Metabolic phenotyping (metabolomics) captures systems-level information on metabolic processes by simultaneously measuring hundreds of metabolites using spectroscopic techniques. Concentrations of these metabolites are affected by genetic (host, microbiome), environmental and dietary factors and may provide insights into biochemical pathways underlying raised blood pressure (BP) in populations.
Design and method:
Two separate, timed 24hr urine specimens were obtained from 2,031 women and men, aged 40–59, from 8 USA population samples in the INTERMAP Study. Proton Nuclear Magnetic Resonance (1H NMR) was used to characterize a urinary metabolic signature; this was unaffected by diurnal variability and sampling time as it captures end-products of metabolism over a 24hr period. Demographic, population, medical, lifestyle and anthropometric factors were accounted for in regression models to define a urinary metabolic phenotype associated with BP.

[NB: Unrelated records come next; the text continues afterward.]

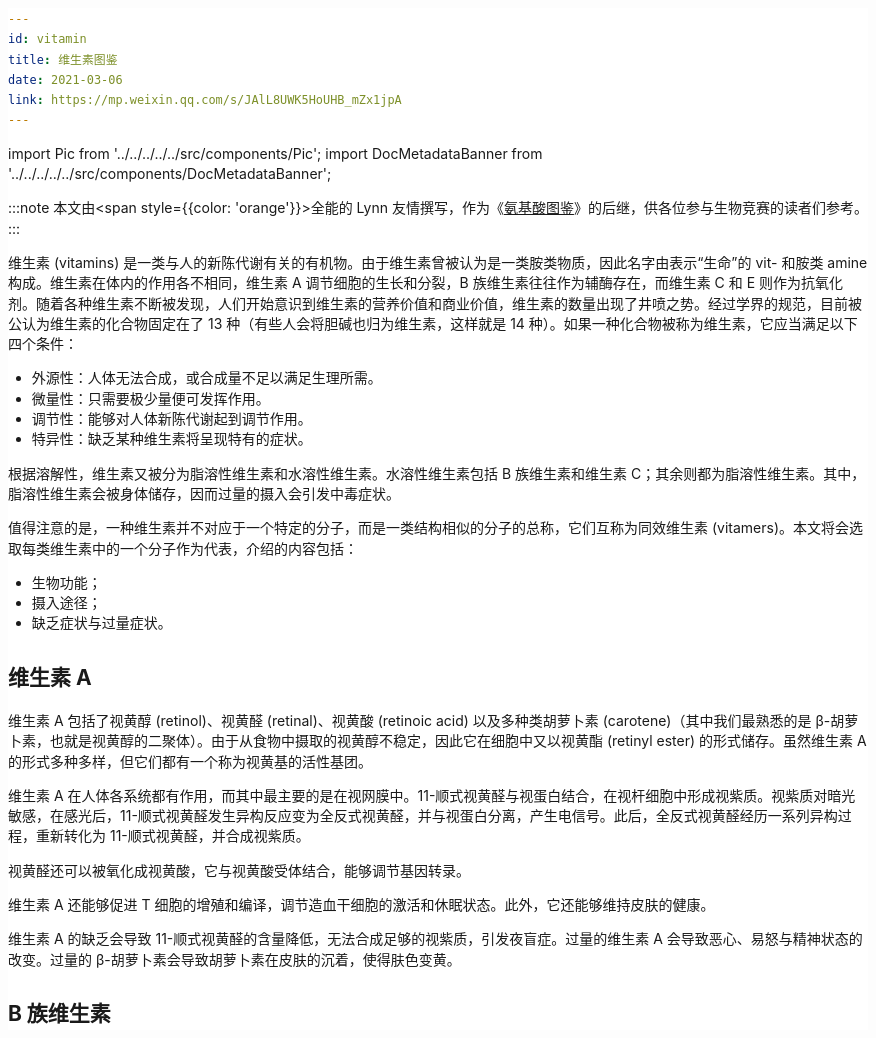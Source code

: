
 ```yaml
---
id: vitamin
title: 维生素图鉴
date: 2021-03-06
link: https://mp.weixin.qq.com/s/JAlL8UWK5HoUHB_mZx1jpA
---
```


import Pic from '../../../../../src/components/Pic';
import DocMetadataBanner from '../../../../../src/components/DocMetadataBanner';

<DocMetadataBanner frontMatter={frontMatter} />

:::note
本文由<span style={{color: 'orange'}}>全能的 Lynn</span> 友情撰写，作为《[氨基酸图鉴](../Science/amino-acid)》的后继，供各位参与生物竞赛的读者们参考。
:::

维生素 (vitamins) 是一类与人的新陈代谢有关的有机物。由于维生素曾被认为是一类胺类物质，因此名字由表示“生命”的 vit- 和胺类 amine 构成。维生素在体内的作用各不相同，维生素 A 调节细胞的生长和分裂，B 族维生素往往作为辅酶存在，而维生素 C 和 E 则作为抗氧化剂。随着各种维生素不断被发现，人们开始意识到维生素的营养价值和商业价值，维生素的数量出现了井喷之势。经过学界的规范，目前被公认为维生素的化合物固定在了 13 种（有些人会将胆碱也归为维生素，这样就是 14 种）。如果一种化合物被称为维生素，它应当满足以下四个条件：

- 外源性：人体无法合成，或合成量不足以满足生理所需。
- 微量性：只需要极少量便可发挥作用。
- 调节性：能够对人体新陈代谢起到调节作用。
- 特异性：缺乏某种维生素将呈现特有的症状。

根据溶解性，维生素又被分为脂溶性维生素和水溶性维生素。水溶性维生素包括 B 族维生素和维生素 C；其余则都为脂溶性维生素。其中，脂溶性维生素会被身体储存，因而过量的摄入会引发中毒症状。

值得注意的是，一种维生素并不对应于一个特定的分子，而是一类结构相似的分子的总称，它们互称为同效维生素 (vitamers)。本文将会选取每类维生素中的一个分子作为代表，介绍的内容包括：

- 生物功能；
- 摄入途径；
- 缺乏症状与过量症状。

## 维生素 A

<Pic src="/zh-Hans/img/./docs/Science/vitamin/JGibibkelET68attas1W3QEHSAJNxEja2wbYopWPvHCAibTvhzZp8aFopVjNoZJd5raGorAdsXpsPAwmcUnlE9aiaA.png"></Pic>

维生素 A 包括了视黄醇 (retinol)、视黄醛 (retinal)、视黄酸 (retinoic acid) 以及多种类胡萝卜素 (carotene)（其中我们最熟悉的是 β-胡萝卜素，也就是视黄醇的二聚体）。由于从食物中摄取的视黄醇不稳定，因此它在细胞中又以视黄酯 (retinyl ester) 的形式储存。虽然维生素 A 的形式多种多样，但它们都有一个称为视黄基的活性基团。

维生素 A 在人体各系统都有作用，而其中最主要的是在视网膜中。11-顺式视黄醛与视蛋白结合，在视杆细胞中形成视紫质。视紫质对暗光敏感，在感光后，11-顺式视黄醛发生异构反应变为全反式视黄醛，并与视蛋白分离，产生电信号。此后，全反式视黄醛经历一系列异构过程，重新转化为 11-顺式视黄醛，并合成视紫质。

视黄醛还可以被氧化成视黄酸，它与视黄酸受体结合，能够调节基因转录。

维生素 A 还能够促进 T 细胞的增殖和编译，调节造血干细胞的激活和休眠状态。此外，它还能够维持皮肤的健康。

维生素 A 的缺乏会导致 11-顺式视黄醛的含量降低，无法合成足够的视紫质，引发夜盲症。过量的维生素 A 会导致恶心、易怒与精神状态的改变。过量的 β-胡萝卜素会导致胡萝卜素在皮肤的沉着，使得肤色变黄。

## B 族维生素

29 structurally identified urinary metabolites covaried with systolic BP (SBP), after adjustment for demographic variables, and 18 metabolites with diastolic BP (DBP), with 16 metabolites overlapping between SBP and DBP. These included metabolites related to energy metabolism, renal function, diet and gut microbiota. After adjustment for medical and lifestyle covariates, 22/14 metabolites remained associated with SBP/DBP. Joint covariate-metabolite penalized regression models identified Body Mass Index, age and family history as most important contributors, with 14 metabolites, including gut microbial co-metabolites, also included in the model. Metabolites were mapped in a symbiotic metabolic reaction network, that includes reactions mediated by 3,344 commensal gut microbial species, to highlight affected pathways (Figure). Significant single nucleotide polymorphisms (SNPs) from genome-wide association studies on cardiometabolic risk factors were mapped to genes in this network. This revealed multiple subnetworks of gene-metabolite pairs related to BP and related cardiometabolic factors and includes 54 SNPs directly related to reactions in the network. These 54 SNPs were then used as instrumental variables to test for possible causative metabolite-BP associations in an external cohort (Airwave Study).
These results highlight the complex interplay between human genes, the microbiome and metabolites associated with BP and other cardiometabolic risk factors.